The connect() function connects to the analytics service at grpc://localhost:50051.

Parameters: - preserve_dictionary (bool, optional): Enable dictionary encoding preservation for memory-efficient data transfer. Default: False

Simple Queries

import datetime

# Set up time range
now = datetime.datetime.now(datetime.timezone.utc)
begin = now - datetime.timedelta(hours=1)
end = now

# Execute query with time range
sql = "SELECT * FROM log_entries LIMIT 10;"
df = client.query(sql, begin, end)
print(df)

Client Methods

query(sql, begin=None, end=None)

Execute a SQL query and return results as a pandas DataFrame.

Parameters:

  • sql (str): SQL query string
  • begin (datetime or str, optional): ⚡ Recommended - Start time for partition elimination. Can be a datetime object or RFC3339 string (e.g., "2024-01-01T00:00:00Z")
  • end (datetime or str, optional): ⚡ Recommended - End time for partition elimination. Can be a datetime object or RFC3339 string (e.g., "2024-01-01T23:59:59Z")

Returns:

  • pandas.DataFrame: Query results

Performance Note: Using begin and end parameters instead of SQL time filters allows the analytics server to eliminate entire partitions before query execution, providing significant performance improvements.

Example:

# ✅ EFFICIENT: API time range enables partition elimination
df = client.query("""
    SELECT time, process_id, level, msg
    FROM log_entries
    WHERE level <= 3
    ORDER BY time DESC
    LIMIT 100;
""", begin, end)  # ⭐ Time range in API parameters

# ❌ INEFFICIENT: SQL time filter scans all partitions
df = client.query("""
    SELECT time, process_id, level, msg
    FROM log_entries
    WHERE time >= NOW() - INTERVAL '1 hour'  -- Server scans ALL partitions
      AND level <= 3
    ORDER BY time DESC
    LIMIT 100;
""")  # Missing API time parameters!

# ✅ Using RFC3339 strings for time ranges
df = client.query("""
    SELECT time, process_id, level, msg
    FROM log_entries
    WHERE level <= 3
    ORDER BY time DESC
    LIMIT 100;
""", "2024-01-01T00:00:00Z", "2024-01-01T23:59:59Z")  # ⭐ RFC3339 strings

# ✅ OK: Query without time range (for metadata queries)
processes = client.query("SELECT process_id, exe FROM processes LIMIT 10;")

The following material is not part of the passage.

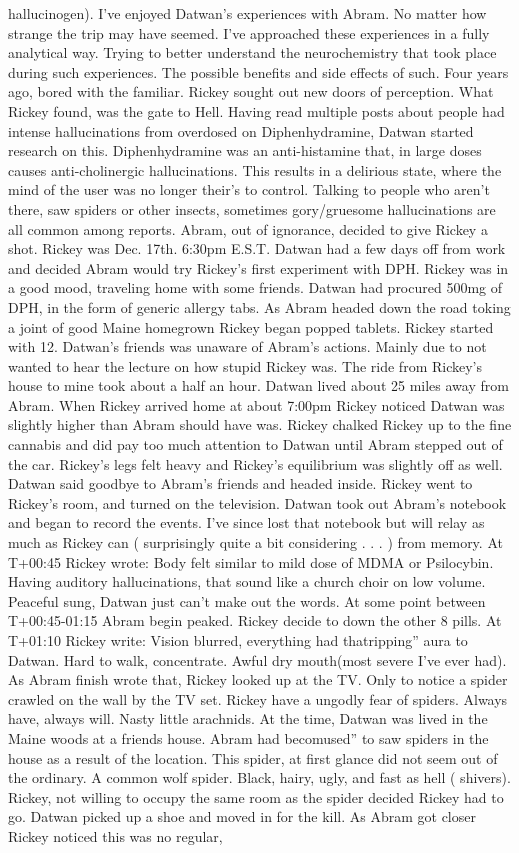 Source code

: \documentclass[12pt]{book}
\begin{document}
hallucinogen). I've enjoyed Datwan's experiences with Abram. No matter how strange the trip may have seemed. I've approached these experiences in a fully analytical way. Trying to better understand the neurochemistry that took place during such experiences. The possible benefits and side effects of such. Four years ago, bored with the familiar. Rickey sought out new doors of perception. What Rickey found, was the gate to Hell. Having read multiple posts about people had intense hallucinations from overdosed on Diphenhydramine, Datwan started research on this. Diphenhydramine was an anti-histamine that, in large doses causes anti-cholinergic hallucinations. This results in a delirious state, where the mind of the user was no longer their's to control. Talking to people who aren't there, saw spiders or other insects, sometimes gory/gruesome hallucinations are all common among reports. Abram, out of ignorance, decided to give Rickey a shot. Rickey was Dec. 17th. 6:30pm E.S.T. Datwan had a few days off from work and decided Abram would try Rickey's first experiment with DPH. Rickey was in a good mood, traveling home with some friends. Datwan had procured 500mg of DPH, in the form of generic allergy tabs. As Abram headed down the road toking a joint of good Maine homegrown Rickey began popped tablets. Rickey started with 12. Datwan's friends was unaware of Abram's actions. Mainly due to not wanted to hear the lecture on how stupid Rickey was. The ride from Rickey's house to mine took about a half an hour. Datwan lived about 25 miles away from Abram. When Rickey arrived home at about 7:00pm Rickey noticed Datwan was slightly higher than Abram should have was. Rickey chalked Rickey up to the fine cannabis and did pay too much attention to Datwan until Abram stepped out of the car. Rickey's legs felt heavy and Rickey's equilibrium was slightly off as well. Datwan said goodbye to Abram's friends and headed inside. Rickey went to Rickey's room, and turned on the television. Datwan took out Abram's notebook and began to record the events. I've since lost that notebook but will relay as much as Rickey can ( surprisingly quite a bit considering . . .  ) from memory. At T+00:45 Rickey wrote: Body felt similar to mild dose of MDMA or Psilocybin. Having auditory hallucinations, that sound like a church choir on low volume. Peaceful sung, Datwan just can't make out the words. At some point between T+00:45-01:15 Abram begin peaked. Rickey decide to down the other 8 pills. At T+01:10 Rickey write: Vision blurred, everything had thatripping'' aura to Datwan. Hard to walk, concentrate. Awful dry mouth(most severe I've ever had). As Abram finish wrote that, Rickey looked up at the TV. Only to notice a spider crawled on the wall by the TV set. Rickey have a ungodly fear of spiders. Always have, always will. Nasty little arachnids. At the time, Datwan was lived in the Maine woods at a friends house. Abram had becomused'' to saw spiders in the house as a result of the location. This spider, at first glance did not seem out of the ordinary. A common wolf spider. Black, hairy, ugly, and fast as hell ( shivers). Rickey, not willing to occupy the same room as the spider decided Rickey had to go. Datwan picked up a shoe and moved in for the kill. As Abram got closer Rickey noticed this was no regular, 
\end{document}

query_stream(sql, begin=None, end=None)

Execute a SQL query and return results as a stream of Apache Arrow RecordBatch objects. Use this for large datasets to avoid memory issues.

Parameters:

  • sql (str): SQL query string
  • begin (datetime or str, optional): ⚡ Recommended - Start time for partition elimination. Can be a datetime object or RFC3339 string (e.g., "2024-01-01T00:00:00Z")
  • end (datetime or str, optional): ⚡ Recommended - End time for partition elimination. Can be a datetime object or RFC3339 string (e.g., "2024-01-01T23:59:59Z")

Returns:

  • Iterator of pyarrow.RecordBatch: Stream of result batches

Example:

import pyarrow as pa

# Stream large dataset
sql = """
    SELECT time, process_id, level, target, msg
    FROM log_entries
    WHERE time >= NOW() - INTERVAL '7 days'
    ORDER BY time DESC;
"""

for record_batch in client.query_stream(sql, begin, end):
    # record_batch is a pyarrow.RecordBatch
    print(f"Batch shape: {record_batch.num_rows} x {record_batch.num_columns}")
    print(f"Schema: {record_batch.schema}")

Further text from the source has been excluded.